Stored records:
*****

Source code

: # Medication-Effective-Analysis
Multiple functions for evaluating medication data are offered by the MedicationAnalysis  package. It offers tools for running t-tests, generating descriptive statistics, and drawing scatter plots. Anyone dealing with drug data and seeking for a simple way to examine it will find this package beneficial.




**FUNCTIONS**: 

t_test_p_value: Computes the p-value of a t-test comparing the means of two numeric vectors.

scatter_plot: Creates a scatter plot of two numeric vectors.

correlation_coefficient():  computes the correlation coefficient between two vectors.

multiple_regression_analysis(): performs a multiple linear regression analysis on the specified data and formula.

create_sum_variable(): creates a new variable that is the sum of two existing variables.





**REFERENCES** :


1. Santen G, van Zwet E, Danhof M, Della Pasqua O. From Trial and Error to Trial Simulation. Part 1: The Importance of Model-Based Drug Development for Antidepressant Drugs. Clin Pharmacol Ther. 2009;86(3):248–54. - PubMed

*****

[ABOUT THIS TASK] Would you please return all lines of the data that include the word "numeric"?

[EXERCISE OUTPUT]
t_test_p_value: Computes the p-value of a t-test comparing the means of two numeric vectors.
scatter_plot: Creates a scatter plot of two numeric vectors.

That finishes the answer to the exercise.